* **Description of the task**: Filter the listing below down to the lines containing the word "through".

* **The data**:
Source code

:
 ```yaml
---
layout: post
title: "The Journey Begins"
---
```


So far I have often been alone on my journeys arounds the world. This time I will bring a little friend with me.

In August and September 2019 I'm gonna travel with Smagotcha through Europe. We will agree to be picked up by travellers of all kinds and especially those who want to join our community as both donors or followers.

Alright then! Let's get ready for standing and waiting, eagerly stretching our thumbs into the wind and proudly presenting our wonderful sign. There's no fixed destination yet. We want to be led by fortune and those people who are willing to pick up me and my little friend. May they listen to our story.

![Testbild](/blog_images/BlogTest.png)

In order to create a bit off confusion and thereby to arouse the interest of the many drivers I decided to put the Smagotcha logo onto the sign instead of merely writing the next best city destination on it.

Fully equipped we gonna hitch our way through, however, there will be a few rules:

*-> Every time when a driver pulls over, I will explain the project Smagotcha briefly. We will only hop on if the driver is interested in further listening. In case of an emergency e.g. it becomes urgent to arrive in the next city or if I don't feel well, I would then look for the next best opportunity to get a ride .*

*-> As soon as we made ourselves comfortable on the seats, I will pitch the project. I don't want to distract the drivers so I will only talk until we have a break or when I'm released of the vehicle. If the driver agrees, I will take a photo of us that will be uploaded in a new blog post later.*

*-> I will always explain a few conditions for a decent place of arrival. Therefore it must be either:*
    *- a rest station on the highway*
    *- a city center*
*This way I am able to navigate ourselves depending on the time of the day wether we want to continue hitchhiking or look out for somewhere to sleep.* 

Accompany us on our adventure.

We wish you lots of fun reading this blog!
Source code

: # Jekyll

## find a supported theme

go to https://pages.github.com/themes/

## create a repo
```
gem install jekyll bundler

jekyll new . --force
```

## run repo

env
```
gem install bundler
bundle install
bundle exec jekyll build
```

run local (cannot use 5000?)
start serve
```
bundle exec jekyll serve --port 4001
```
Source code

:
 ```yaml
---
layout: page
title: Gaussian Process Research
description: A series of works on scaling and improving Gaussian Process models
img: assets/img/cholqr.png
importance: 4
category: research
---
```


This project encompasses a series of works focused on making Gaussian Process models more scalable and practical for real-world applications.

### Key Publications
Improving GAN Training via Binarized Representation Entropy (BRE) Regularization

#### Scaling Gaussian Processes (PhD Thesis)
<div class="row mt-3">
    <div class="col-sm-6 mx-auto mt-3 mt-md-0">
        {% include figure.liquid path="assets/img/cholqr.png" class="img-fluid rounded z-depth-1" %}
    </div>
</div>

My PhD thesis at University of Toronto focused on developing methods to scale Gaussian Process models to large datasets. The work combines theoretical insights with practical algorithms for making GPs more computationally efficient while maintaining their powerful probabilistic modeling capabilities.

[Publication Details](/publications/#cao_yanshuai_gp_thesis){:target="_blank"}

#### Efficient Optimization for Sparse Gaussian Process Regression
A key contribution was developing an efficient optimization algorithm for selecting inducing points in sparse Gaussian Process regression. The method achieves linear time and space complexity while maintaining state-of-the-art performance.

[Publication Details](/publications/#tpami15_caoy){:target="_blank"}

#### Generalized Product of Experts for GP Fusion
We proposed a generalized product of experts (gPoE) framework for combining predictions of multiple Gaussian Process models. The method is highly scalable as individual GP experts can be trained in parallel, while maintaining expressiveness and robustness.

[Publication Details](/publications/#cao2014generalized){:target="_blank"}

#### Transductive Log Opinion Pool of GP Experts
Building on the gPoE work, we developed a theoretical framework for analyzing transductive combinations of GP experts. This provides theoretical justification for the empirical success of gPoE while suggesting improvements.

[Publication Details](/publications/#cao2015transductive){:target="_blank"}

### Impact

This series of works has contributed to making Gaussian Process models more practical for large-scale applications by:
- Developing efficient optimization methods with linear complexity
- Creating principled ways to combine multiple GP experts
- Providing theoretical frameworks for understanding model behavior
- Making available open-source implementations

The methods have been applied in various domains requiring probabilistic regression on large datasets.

* **Output**:
In August and September 2019 I'm gonna travel with Smagotcha through Europe. We will agree to be picked up by travellers of all kinds and especially those who want to join our community as both donors or followers.
Fully equipped we gonna hitch our way through, however, there will be a few rules:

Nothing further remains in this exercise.